## Description of the task:
Given the records below, pull every line with the word "Ubuntu" into the answer.

[Exercise inputs]

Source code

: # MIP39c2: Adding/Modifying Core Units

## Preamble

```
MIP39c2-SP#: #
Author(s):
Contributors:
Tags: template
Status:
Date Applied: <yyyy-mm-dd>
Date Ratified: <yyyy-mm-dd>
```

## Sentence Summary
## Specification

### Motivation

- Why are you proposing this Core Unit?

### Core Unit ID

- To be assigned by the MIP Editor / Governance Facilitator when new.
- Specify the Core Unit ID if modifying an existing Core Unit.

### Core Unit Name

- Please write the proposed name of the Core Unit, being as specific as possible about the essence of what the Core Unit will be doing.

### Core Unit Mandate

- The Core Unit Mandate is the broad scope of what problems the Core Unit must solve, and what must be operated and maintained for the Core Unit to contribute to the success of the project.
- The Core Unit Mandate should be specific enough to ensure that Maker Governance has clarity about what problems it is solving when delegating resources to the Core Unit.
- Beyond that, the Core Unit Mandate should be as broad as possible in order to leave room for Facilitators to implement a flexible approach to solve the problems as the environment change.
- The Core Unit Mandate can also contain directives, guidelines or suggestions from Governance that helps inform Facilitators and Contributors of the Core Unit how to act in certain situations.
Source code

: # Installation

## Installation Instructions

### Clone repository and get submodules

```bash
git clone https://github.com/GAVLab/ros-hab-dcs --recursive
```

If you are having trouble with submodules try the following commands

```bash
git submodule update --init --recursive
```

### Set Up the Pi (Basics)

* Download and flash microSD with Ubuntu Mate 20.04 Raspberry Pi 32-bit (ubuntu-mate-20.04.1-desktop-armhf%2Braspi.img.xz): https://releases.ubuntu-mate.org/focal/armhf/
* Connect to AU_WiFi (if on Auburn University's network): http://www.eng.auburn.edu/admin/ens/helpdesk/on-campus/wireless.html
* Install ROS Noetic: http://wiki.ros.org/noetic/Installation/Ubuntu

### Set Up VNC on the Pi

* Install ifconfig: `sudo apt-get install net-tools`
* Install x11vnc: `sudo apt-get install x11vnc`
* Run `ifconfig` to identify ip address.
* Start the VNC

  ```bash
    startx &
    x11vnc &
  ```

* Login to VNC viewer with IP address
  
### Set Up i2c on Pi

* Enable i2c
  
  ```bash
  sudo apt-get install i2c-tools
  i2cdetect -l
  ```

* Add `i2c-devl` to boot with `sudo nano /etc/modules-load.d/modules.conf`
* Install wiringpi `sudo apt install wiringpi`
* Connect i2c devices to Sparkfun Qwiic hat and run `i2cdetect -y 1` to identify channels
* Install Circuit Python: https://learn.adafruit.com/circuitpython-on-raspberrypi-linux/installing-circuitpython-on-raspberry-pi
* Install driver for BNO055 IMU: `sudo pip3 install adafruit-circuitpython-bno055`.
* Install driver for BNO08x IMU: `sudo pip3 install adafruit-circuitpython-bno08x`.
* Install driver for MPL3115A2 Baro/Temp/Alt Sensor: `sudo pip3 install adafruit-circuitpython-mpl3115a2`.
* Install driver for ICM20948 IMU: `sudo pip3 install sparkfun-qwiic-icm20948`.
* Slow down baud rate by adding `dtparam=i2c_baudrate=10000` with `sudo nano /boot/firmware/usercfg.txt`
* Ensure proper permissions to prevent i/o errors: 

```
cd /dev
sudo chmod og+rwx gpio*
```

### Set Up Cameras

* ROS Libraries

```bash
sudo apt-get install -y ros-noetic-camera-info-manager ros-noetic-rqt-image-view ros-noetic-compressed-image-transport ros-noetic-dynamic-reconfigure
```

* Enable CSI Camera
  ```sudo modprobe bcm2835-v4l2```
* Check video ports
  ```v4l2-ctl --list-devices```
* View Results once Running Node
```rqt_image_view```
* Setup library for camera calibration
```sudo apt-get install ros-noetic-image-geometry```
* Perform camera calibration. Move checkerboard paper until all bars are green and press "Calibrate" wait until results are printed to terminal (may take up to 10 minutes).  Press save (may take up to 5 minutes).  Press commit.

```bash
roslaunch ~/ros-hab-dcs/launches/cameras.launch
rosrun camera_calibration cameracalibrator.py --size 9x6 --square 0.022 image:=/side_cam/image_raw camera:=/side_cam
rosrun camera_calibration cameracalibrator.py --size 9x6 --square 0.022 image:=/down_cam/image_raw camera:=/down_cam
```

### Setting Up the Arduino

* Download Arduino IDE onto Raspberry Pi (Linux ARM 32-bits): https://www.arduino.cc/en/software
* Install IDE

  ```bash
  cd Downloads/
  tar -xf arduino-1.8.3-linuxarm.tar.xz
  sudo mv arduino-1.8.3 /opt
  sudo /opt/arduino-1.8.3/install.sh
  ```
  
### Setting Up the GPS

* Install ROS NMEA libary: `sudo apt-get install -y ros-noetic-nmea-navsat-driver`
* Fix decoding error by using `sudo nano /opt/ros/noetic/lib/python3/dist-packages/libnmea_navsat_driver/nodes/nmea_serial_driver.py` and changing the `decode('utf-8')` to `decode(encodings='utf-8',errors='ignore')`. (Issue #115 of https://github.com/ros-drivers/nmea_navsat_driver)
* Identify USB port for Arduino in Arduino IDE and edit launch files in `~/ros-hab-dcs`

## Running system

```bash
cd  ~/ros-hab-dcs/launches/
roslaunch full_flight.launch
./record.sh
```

[/Exercise inputs]

## Solution to this task:
* Download and flash microSD with Ubuntu Mate 20.04 Raspberry Pi 32-bit (ubuntu-mate-20.04.1-desktop-armhf%2Braspi.img.xz): https://releases.ubuntu-mate.org/focal/armhf/
* Install ROS Noetic: http://wiki.ros.org/noetic/Installation/Ubuntu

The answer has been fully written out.